Unusual conformational control of mobile mono- and diionizable calix[4]arene ligands by alkali metal cations† ‡

Abstract

Conformations adopted in CDCl3 solution by alkali metal salts of mobile calix[4]arene ligands with one and two pendent proton-ionizable groups have been studied by NMR spectroscopy. For a series of the ligands with two N-(R-sulfonyl)carbamoylmethoxy substituents, there is no significant change in the conformational preferences of the calix[4]arene unit upon variation of the NSO2R substituents.

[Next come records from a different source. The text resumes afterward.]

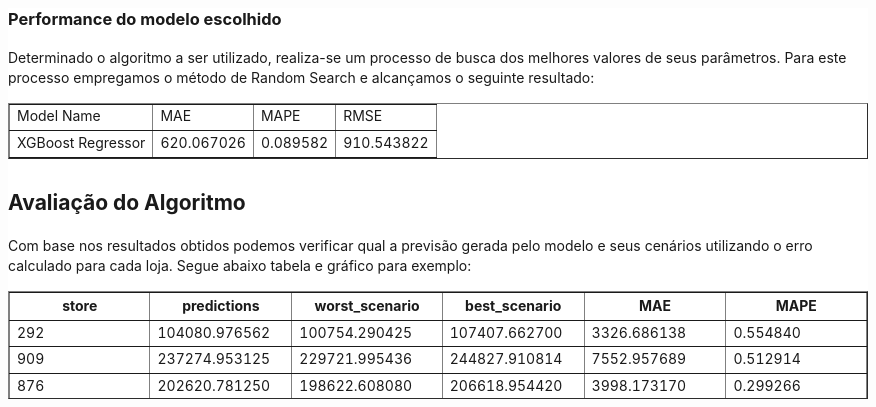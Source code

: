 <h3><strong>Performance do modelo escolhido</strong></h3>
<p>Determinado o algoritmo a ser utilizado, realiza-se um processo de busca dos melhores valores de seus par&acirc;metros. Para este processo empregamos o m&eacute;todo de Random Search e alcan&ccedil;amos o seguinte resultado:</p>
<table border="1">
<tbody>
<tr>
<td>Model Name</td>
<td>MAE</td>
<td>MAPE</td>
<td>RMSE</td>
</tr>
<tr>
<td>XGBoost Regressor</td>
<td>620.067026</td>
<td>0.089582</td>
<td>910.543822</td>
</tr>
</tbody>
</table>
<h2><strong>Avalia&ccedil;&atilde;o do Algoritmo</strong></h2>
<p>Com base nos resultados obtidos podemos verificar qual a previs&atilde;o gerada pelo modelo e seus cen&aacute;rios utilizando o erro calculado para cada loja. Segue abaixo tabela e gr&aacute;fico para exemplo:</p>
<table style="border-collapse: collapse; width: 100%; height: 108px;" border="1">
<tbody>
<tr style="height: 18px;">
<th style="width: 14.0625%; height: 18px;">store</th>
<th style="width: 14.2045%; height: 18px;">predictions</th>
<th style="width: 15.0568%; height: 18px;">worst_scenario</th>
<th style="width: 14.2045%; height: 18px;">best_scenario</th>
<th style="width: 14.2045%; height: 18px;">MAE</th>
<th style="width: 14.0625%; height: 18px;">MAPE</th>
</tr>
<tr style="height: 18px;">
<td style="width: 14.0625%; height: 18px;">292</td>
<td style="width: 14.2045%; height: 18px;">104080.976562</td>
<td style="width: 15.0568%; height: 18px;">100754.290425</td>
<td style="width: 14.2045%; height: 18px;">107407.662700</td>
<td style="width: 14.2045%; height: 18px;">3326.686138</td>
<td style="width: 14.0625%; height: 18px;">0.554840</td>
</tr>
<tr style="height: 18px;">
<td style="width: 14.0625%; height: 18px;">909</td>
<td style="width: 14.2045%; height: 18px;">237274.953125</td>
<td style="width: 15.0568%; height: 18px;">229721.995436</td>
<td style="width: 14.2045%; height: 18px;">244827.910814</td>
<td style="width: 14.2045%; height: 18px;">7552.957689</td>
<td style="width: 14.0625%; height: 18px;">0.512914</td>
</tr>
<tr style="height: 18px;">
<td style="width: 14.0625%; height: 18px;">876</td>
<td style="width: 14.2045%; height: 18px;">202620.781250</td>
<td style="width: 15.0568%; height: 18px;">198622.608080</td>
<td style="width: 14.2045%; height: 18px;">206618.954420</td>
<td style="width: 14.2045%; height: 18px;">3998.173170</td>
<td style="width: 14.0625%; height: 18px;">0.299266</td>
</tr>
<tr style="height: 18px;">
<td style="width: 14.0625%; height: 18px;">550</td>
<td style="width: 14.2045%; height: 18px;">240955.656250</td>
<td style="width: 15.0568%; height: 18px;">239638.594436</td>
<td style="width: 14.2045%; height: 18px;">242272.718064</td>
<td style="width: 14.2045%; height: 18px;">1317.061814</td>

Systematic changes of the preferred conformation(s) for the calix[4]arene moiety from cone to partial cone to 1,3-alternate are observed for all five of the ligands as the alkali metal cation is varied from Li+ to Na+ to K+ to Rb+ to Cs+. For ligands with one proton-ionizable group [carboxylic acid or N-(trifluoromethylsulfonyl)carboxamide] the conformational preferences of the calix[4]arene unit are also controlled by the identity of the complexed metal ion. The Li+ salts prefer the cone conformation, while for the Na+ and K+ salts more than two significantly populated conformations are evident. Remarkably, Cs+ and Rb+ salts prefer a partial cone conformation, which provides the possibility for the metal ion to have three π-interactions with the arene units of the calix[4]arene moiety and a coulombic interaction with the ionized group.